━━━━━ DATA LISTING

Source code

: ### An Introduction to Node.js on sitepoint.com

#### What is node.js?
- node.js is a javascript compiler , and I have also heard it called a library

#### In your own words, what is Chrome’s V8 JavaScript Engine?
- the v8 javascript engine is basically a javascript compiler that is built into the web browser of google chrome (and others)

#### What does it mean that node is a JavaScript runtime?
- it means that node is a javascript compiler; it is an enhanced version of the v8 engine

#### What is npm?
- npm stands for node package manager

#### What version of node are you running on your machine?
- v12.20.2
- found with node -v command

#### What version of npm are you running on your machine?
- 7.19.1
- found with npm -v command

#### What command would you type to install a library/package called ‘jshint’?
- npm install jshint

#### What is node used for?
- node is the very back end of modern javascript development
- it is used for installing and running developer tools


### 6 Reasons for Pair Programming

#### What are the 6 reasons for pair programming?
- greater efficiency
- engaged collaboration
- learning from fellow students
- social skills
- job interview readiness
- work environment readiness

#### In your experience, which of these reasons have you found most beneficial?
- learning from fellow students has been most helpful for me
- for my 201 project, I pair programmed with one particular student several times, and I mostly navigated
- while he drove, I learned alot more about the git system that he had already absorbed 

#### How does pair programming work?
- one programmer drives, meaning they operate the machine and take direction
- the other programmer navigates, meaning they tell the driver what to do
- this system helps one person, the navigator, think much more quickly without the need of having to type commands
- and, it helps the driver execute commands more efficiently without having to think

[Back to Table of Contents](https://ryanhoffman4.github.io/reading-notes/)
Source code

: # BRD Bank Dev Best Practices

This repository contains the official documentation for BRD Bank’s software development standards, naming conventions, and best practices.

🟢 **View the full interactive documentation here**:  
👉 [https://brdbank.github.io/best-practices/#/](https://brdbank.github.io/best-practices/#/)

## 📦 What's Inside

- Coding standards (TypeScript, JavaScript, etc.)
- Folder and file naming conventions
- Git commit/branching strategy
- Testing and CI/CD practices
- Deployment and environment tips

━━━━━━━━━━

If a line contains the word "found", it counts; say how many such lines there are in the data above, and nothing else.

3